Dengan begitu aku berhenti melangkah dan berbalik, kembali menghadapnya. Kedua sudut mulutnya terangkat ke atas saat aku menerima bunga itu. Namun, senyumnya langsung memudar begitu aku menjatuhkan bunga itu dan menginjaknya tepat di depan matanya.
Pandangan Kevin jatuh kebawah, menatap bunganya yang kelopaknya berceceran di lantai dan tampak layu. "Maafkan aku, Ly. Aku menyesal..." Ia berhenti sejenak. Kelopak matanya terangkat, ia menatapku lagi. "Kumohon berikan aku kesempatan, Ly," pintanya dengan penuh harap.
"Kesempatan?" cibirku. Aku menatapnya dengan marah. "Berapa kali lagi aku harus memberimu kesempatan, Mas? Aku sudah memberimu kesempatan berkali-kali tapi kau terus mengecewakanku, lagi dan lagi!"
Kevin maju selangkah, lalu meraih kedua telapak tanganku. "Aku berjanji, kali ini tidak akan mengecewakanmu lagi. Tolong berikan aku kesempatan sekali lagi, ya?" ucapnya dengan sungguh-sungguh.
Aku menunduk, menatap telapak tangannya yang menggenggam tanganku. Rasanya hangat, sama seperti dulu. "Kau juga sudah berjanji saat terakhir kali, tapi kau mengingkarinya," kataku, lirih. Aku mengangkat wajah dan menatapnya lagi. "Waktu itu kau berjanji akan menikahiku setelah kau menceraikan Alia saat bayinya sudah lahir. Tapi apa yang kau lakukan, kau mengingkarinya, Mas. Kau meninggalkan aku disaat aku benar-benar membutuhkanmu."
Kevin membisu. Matanya redup dan wajahnya dipenuhi rasa bersalah.
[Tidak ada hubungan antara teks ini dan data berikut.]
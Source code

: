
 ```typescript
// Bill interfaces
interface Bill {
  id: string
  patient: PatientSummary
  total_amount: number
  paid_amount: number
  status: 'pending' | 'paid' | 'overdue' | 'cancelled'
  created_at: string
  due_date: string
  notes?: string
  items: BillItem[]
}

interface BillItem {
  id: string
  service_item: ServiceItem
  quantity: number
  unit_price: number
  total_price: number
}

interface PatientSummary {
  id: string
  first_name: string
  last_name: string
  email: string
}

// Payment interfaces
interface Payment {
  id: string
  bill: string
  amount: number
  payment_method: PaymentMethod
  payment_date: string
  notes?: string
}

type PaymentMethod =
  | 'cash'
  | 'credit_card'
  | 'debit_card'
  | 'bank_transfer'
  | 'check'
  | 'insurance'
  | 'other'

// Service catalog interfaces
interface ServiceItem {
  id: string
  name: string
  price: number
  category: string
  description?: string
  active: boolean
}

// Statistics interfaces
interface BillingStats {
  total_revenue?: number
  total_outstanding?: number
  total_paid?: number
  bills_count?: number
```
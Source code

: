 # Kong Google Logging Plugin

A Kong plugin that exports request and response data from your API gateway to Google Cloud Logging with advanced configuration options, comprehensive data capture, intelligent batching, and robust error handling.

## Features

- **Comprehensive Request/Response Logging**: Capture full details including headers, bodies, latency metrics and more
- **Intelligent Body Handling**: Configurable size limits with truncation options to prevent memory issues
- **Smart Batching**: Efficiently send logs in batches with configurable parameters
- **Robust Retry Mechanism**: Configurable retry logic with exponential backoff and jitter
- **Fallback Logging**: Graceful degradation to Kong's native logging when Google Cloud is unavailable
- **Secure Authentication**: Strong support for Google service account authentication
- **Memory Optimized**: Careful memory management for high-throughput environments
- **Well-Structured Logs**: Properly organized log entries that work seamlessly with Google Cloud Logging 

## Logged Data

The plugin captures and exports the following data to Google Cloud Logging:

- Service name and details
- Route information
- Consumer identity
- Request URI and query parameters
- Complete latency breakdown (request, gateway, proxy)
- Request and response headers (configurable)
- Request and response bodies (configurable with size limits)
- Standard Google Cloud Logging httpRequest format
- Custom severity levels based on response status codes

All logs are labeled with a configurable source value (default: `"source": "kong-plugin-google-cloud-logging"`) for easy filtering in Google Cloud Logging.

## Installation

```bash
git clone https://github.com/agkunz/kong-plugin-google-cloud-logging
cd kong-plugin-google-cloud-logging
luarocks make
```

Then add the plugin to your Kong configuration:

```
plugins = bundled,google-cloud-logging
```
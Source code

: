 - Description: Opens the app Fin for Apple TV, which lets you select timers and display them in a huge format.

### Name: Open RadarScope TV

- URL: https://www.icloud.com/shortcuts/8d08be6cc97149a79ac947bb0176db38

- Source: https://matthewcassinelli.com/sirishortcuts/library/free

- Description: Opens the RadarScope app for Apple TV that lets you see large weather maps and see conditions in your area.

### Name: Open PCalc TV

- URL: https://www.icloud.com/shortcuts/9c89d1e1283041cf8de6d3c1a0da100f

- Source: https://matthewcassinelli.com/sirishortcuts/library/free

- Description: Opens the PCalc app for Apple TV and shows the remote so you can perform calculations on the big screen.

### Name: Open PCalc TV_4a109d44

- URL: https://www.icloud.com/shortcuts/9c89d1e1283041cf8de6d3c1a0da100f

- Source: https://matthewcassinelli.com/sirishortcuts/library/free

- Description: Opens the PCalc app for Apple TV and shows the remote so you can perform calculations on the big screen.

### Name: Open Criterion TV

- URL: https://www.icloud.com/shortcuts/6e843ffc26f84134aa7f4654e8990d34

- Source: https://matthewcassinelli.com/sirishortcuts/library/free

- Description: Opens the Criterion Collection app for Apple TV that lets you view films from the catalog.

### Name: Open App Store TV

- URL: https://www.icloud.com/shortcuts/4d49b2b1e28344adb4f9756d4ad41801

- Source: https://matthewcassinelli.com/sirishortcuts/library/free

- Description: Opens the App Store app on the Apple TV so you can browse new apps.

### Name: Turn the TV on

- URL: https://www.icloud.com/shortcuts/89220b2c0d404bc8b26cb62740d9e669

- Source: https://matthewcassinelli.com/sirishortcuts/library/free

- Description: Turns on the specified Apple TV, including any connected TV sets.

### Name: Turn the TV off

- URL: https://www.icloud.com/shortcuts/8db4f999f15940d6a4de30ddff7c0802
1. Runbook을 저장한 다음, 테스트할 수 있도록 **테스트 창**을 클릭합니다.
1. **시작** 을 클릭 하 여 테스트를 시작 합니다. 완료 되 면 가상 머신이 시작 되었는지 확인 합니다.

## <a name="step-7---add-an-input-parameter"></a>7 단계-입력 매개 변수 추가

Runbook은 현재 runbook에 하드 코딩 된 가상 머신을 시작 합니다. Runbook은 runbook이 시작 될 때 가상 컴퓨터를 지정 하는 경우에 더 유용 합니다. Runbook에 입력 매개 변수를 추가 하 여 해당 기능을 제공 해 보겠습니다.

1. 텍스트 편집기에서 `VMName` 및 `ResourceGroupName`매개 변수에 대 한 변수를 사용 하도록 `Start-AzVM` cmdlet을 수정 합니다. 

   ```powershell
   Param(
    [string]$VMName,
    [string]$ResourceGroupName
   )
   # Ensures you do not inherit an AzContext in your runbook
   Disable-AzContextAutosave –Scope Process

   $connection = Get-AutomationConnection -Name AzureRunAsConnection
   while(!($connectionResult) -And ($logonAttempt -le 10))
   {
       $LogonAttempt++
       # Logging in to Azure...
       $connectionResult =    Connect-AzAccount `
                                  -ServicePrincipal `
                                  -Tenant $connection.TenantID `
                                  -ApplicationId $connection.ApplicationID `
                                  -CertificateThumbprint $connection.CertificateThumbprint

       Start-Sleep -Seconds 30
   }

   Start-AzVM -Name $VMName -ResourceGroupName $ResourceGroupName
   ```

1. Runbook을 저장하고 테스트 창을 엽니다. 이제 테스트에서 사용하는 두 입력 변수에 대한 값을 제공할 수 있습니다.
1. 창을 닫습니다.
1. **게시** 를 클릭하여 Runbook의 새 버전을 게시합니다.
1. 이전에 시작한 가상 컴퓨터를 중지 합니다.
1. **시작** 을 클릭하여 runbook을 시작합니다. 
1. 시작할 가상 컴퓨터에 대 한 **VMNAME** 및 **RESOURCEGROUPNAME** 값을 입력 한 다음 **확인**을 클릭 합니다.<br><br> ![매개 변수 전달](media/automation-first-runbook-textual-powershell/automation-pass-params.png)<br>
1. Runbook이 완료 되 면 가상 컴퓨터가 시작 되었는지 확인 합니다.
"Waktu itu aku terus mengemis padamu, memintamu kembali, tapi kau tak pernah datang. Kau tak peduli meski tahu aku sendirian dan kesakitan, kau terus mengabaikan aku. Apa kau lupa itu, Mas!" Genggaman tangan kami terlepas setelah aku menyentaknya dengan keras. Jantungku berdetak lebih cepat karena marah.
"Aku punya alasan mengapa melakukan semua itu, Ly. Aku juga sama tersiksanya seperti dirimu."
"Simpan alasanmu untuk dirimu sendiri, Mas. Aku tidak ingin mendengarnya."
"Tapi, Ly..."
Ia masih ingin berbicara tapi aku sudah melangkahkan kaki, meninggalkannya.